Collected data
%%

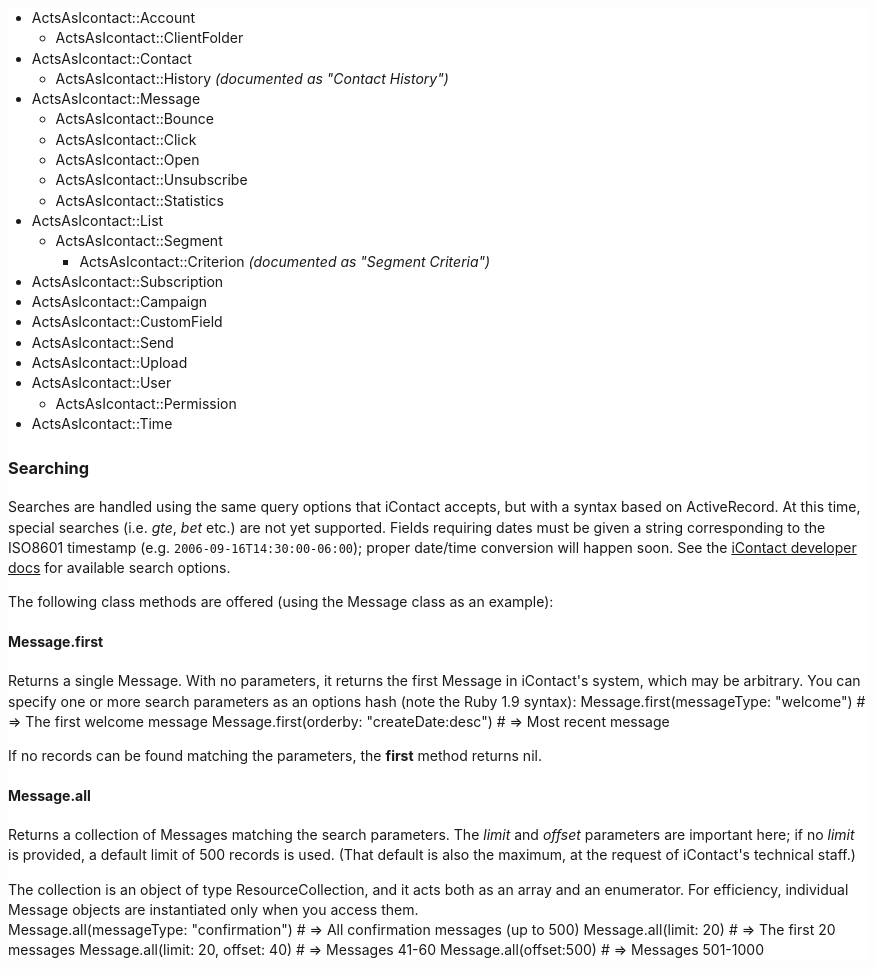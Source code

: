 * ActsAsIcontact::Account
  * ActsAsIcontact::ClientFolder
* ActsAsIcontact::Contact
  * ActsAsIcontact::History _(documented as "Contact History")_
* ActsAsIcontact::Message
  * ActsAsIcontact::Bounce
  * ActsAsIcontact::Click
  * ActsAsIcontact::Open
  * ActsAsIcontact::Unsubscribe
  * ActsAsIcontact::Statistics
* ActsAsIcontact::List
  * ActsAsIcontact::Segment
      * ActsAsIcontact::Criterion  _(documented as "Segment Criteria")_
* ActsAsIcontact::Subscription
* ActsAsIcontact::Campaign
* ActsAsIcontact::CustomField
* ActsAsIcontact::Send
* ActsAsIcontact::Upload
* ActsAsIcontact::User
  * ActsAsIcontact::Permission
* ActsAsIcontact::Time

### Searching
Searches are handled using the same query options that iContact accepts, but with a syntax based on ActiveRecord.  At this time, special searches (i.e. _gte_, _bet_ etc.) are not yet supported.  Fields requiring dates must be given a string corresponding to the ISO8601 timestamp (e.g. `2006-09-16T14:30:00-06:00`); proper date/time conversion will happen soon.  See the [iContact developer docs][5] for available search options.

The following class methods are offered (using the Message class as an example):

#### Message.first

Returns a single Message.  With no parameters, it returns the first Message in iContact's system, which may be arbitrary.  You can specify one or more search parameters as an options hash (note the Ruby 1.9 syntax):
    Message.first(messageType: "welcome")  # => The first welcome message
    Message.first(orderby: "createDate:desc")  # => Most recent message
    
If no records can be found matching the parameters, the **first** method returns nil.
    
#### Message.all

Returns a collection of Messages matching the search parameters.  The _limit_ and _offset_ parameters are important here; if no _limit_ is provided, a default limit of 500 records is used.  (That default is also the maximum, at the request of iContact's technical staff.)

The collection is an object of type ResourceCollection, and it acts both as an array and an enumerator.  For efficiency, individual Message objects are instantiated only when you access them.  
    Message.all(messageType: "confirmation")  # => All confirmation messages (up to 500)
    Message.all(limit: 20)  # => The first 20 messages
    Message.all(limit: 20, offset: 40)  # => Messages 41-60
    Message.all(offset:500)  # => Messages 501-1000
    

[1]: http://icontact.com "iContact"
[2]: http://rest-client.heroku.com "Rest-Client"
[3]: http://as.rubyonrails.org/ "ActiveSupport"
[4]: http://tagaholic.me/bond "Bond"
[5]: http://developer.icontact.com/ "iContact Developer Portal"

%%

__To do__: Return the entries verbatim, pictures excluded.

__Exercise solution__:
Source code

: * ActsAsIcontact::Account
  * ActsAsIcontact::ClientFolder
* ActsAsIcontact::Contact
  * ActsAsIcontact::History _(documented as "Contact History")_
* ActsAsIcontact::Message
  * ActsAsIcontact::Bounce
  * ActsAsIcontact::Click
  * ActsAsIcontact::Open
  * ActsAsIcontact::Unsubscribe
  * ActsAsIcontact::Statistics
* ActsAsIcontact::List
  * ActsAsIcontact::Segment
      * ActsAsIcontact::Criterion  _(documented as "Segment Criteria")_
* ActsAsIcontact::Subscription
* ActsAsIcontact::Campaign
* ActsAsIcontact::CustomField
* ActsAsIcontact::Send
* ActsAsIcontact::Upload
* ActsAsIcontact::User
  * ActsAsIcontact::Permission
* ActsAsIcontact::Time

### Searching
Searches are handled using the same query options that iContact accepts, but with a syntax based on ActiveRecord.  At this time, special searches (i.e. _gte_, _bet_ etc.) are not yet supported.  Fields requiring dates must be given a string corresponding to the ISO8601 timestamp (e.g. `2006-09-16T14:30:00-06:00`); proper date/time conversion will happen soon.  See the [iContact developer docs][5] for available search options.

The following class methods are offered (using the Message class as an example):

#### Message.first

Returns a single Message.  With no parameters, it returns the first Message in iContact's system, which may be arbitrary.  You can specify one or more search parameters as an options hash (note the Ruby 1.9 syntax):
    Message.first(messageType: "welcome")  # => The first welcome message
    Message.first(orderby: "createDate:desc")  # => Most recent message
    
If no records can be found matching the parameters, the **first** method returns nil.
    
#### Message.all

Returns a collection of Messages matching the search parameters.  The _limit_ and _offset_ parameters are important here; if no _limit_ is provided, a default limit of 500 records is used.  (That default is also the maximum, at the request of iContact's technical staff.)

The collection is an object of type ResourceCollection, and it acts both as an array and an enumerator.  For efficiency, individual Message objects are instantiated only when you access them.  
    Message.all(messageType: "confirmation")  # => All confirmation messages (up to 500)
    Message.all(limit: 20)  # => The first 20 messages
    Message.all(limit: 20, offset: 40)  # => Messages 41-60
    Message.all(offset:500)  # => Messages 501-1000
    

[1]: http://icontact.com "iContact"
[2]: http://rest-client.heroku.com "Rest-Client"
[3]: http://as.rubyonrails.org/ "ActiveSupport"
[4]: http://tagaholic.me/bond "Bond"
[5]: http://developer.icontact.com/ "iContact Developer Portal"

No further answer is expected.